BEGIN Source material
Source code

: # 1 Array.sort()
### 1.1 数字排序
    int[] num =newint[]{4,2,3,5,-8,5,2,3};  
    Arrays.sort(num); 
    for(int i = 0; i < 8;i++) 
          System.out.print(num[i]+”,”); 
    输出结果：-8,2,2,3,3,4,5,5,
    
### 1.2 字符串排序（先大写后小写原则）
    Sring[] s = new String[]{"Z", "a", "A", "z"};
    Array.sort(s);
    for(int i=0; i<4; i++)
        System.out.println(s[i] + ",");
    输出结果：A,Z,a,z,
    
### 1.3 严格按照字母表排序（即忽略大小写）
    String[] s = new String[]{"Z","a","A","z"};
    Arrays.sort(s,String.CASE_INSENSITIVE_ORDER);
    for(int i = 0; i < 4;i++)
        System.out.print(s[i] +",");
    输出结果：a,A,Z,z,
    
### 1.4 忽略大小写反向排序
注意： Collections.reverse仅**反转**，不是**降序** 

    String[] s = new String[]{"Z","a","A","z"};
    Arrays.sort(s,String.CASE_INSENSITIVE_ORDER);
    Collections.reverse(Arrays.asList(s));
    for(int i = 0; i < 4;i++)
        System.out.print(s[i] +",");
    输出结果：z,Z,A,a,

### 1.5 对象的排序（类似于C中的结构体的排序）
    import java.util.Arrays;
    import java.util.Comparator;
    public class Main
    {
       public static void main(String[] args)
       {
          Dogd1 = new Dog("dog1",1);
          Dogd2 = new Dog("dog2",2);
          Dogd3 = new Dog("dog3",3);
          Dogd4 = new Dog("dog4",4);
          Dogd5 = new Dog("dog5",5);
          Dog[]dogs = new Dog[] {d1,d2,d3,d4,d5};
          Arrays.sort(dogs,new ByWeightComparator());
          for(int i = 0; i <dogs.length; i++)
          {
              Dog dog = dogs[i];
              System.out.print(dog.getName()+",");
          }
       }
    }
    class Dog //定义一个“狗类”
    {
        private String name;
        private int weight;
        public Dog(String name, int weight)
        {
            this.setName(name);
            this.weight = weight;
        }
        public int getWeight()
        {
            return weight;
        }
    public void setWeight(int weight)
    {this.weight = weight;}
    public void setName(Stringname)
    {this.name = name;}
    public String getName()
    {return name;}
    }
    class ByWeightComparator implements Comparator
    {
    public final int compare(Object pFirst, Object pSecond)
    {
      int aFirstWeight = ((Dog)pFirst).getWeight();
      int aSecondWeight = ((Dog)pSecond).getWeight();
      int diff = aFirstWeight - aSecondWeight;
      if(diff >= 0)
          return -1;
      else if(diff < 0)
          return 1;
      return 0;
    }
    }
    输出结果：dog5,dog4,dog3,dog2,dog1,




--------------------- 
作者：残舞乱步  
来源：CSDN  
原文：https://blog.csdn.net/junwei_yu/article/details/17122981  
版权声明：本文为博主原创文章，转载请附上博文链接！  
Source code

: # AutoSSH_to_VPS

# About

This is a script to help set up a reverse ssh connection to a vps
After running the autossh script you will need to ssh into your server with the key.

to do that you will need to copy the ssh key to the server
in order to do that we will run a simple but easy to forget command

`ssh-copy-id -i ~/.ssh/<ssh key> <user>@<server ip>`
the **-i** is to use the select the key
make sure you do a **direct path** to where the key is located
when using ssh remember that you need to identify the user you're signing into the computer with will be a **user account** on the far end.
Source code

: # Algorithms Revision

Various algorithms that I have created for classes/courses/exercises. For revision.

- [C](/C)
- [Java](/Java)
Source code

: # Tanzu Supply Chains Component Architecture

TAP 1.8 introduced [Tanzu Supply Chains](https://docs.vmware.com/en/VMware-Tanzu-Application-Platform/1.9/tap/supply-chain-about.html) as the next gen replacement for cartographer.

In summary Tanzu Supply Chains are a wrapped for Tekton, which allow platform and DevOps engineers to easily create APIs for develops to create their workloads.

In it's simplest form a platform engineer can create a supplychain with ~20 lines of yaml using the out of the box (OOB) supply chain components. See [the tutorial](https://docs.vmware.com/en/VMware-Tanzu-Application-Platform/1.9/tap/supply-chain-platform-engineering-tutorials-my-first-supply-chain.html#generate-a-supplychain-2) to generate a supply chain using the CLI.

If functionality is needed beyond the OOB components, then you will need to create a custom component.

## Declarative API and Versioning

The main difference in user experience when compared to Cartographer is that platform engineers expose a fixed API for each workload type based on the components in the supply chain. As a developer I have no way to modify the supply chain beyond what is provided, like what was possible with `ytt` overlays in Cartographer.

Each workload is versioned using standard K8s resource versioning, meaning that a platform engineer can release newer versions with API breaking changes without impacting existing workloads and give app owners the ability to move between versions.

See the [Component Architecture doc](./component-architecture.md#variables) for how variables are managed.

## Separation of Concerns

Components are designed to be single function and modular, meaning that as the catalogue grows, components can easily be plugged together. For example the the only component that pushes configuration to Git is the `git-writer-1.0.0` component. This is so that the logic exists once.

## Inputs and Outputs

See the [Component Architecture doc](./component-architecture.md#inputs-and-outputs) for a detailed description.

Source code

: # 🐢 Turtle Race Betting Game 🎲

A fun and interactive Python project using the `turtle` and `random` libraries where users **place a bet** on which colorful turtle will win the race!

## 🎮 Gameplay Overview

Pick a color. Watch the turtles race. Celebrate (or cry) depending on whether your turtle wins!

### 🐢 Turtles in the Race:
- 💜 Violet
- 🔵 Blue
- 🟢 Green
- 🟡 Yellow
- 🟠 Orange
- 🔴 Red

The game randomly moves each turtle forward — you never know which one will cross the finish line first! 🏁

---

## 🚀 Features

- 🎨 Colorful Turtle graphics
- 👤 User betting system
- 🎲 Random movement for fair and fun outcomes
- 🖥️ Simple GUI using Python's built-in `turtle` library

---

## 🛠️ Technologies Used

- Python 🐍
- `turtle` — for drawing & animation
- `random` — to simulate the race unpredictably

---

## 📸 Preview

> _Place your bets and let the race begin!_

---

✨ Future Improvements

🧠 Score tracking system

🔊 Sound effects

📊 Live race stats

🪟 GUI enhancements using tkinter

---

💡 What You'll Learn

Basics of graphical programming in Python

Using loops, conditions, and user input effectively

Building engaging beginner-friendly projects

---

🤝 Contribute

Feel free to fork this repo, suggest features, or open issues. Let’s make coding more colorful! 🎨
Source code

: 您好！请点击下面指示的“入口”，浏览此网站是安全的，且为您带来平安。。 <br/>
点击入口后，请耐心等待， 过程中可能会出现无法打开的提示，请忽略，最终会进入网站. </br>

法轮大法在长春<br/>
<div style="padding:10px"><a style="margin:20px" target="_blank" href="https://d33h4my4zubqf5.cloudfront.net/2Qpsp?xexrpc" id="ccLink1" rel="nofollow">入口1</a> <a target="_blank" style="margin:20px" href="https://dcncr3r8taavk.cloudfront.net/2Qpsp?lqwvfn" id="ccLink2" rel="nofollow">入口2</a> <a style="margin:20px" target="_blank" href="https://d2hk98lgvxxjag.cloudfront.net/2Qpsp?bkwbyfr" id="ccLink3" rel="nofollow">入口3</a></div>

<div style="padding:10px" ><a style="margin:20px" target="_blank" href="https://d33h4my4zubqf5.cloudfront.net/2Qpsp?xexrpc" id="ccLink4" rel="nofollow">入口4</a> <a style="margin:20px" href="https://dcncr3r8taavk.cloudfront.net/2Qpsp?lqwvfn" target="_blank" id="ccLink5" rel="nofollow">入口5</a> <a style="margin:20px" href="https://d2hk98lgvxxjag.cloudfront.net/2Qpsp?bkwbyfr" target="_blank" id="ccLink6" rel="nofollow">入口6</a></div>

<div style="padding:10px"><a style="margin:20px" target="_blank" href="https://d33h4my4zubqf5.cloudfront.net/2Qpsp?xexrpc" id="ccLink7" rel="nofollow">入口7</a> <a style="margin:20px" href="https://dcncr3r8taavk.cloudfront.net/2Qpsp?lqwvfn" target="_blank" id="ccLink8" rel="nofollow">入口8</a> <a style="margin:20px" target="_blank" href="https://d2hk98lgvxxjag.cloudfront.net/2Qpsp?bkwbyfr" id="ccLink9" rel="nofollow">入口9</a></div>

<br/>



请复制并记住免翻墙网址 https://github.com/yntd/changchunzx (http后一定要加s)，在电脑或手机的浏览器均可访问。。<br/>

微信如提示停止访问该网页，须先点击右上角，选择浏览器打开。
END Source material
## Problem:
From the first line of the records through the line with "return weight;", retype everything word for word, including both ends.

## Task result:
Source code

: # 1 Array.sort()
### 1.1 数字排序
    int[] num =newint[]{4,2,3,5,-8,5,2,3};  
    Arrays.sort(num); 
    for(int i = 0; i < 8;i++) 
          System.out.print(num[i]+”,”); 
    输出结果：-8,2,2,3,3,4,5,5,
    
### 1.2 字符串排序（先大写后小写原则）
    Sring[] s = new String[]{"Z", "a", "A", "z"};
    Array.sort(s);
    for(int i=0; i<4; i++)
        System.out.println(s[i] + ",");
    输出结果：A,Z,a,z,
    
### 1.3 严格按照字母表排序（即忽略大小写）
    String[] s = new String[]{"Z","a","A","z"};
    Arrays.sort(s,String.CASE_INSENSITIVE_ORDER);
    for(int i = 0; i < 4;i++)
        System.out.print(s[i] +",");
    输出结果：a,A,Z,z,
    
### 1.4 忽略大小写反向排序
注意： Collections.reverse仅**反转**，不是**降序** 

    String[] s = new String[]{"Z","a","A","z"};
    Arrays.sort(s,String.CASE_INSENSITIVE_ORDER);
    Collections.reverse(Arrays.asList(s));
    for(int i = 0; i < 4;i++)
        System.out.print(s[i] +",");
    输出结果：z,Z,A,a,

### 1.5 对象的排序（类似于C中的结构体的排序）
    import java.util.Arrays;
    import java.util.Comparator;
    public class Main
    {
       public static void main(String[] args)
       {
          Dogd1 = new Dog("dog1",1);
          Dogd2 = new Dog("dog2",2);
          Dogd3 = new Dog("dog3",3);
          Dogd4 = new Dog("dog4",4);
          Dogd5 = new Dog("dog5",5);
          Dog[]dogs = new Dog[] {d1,d2,d3,d4,d5};
          Arrays.sort(dogs,new ByWeightComparator());
          for(int i = 0; i <dogs.length; i++)
          {
              Dog dog = dogs[i];
              System.out.print(dog.getName()+",");
          }
       }
    }
    class Dog //定义一个“狗类”
    {
        private String name;
        private int weight;
        public Dog(String name, int weight)
        {
            this.setName(name);
            this.weight = weight;
        }
        public int getWeight()
        {
            return weight;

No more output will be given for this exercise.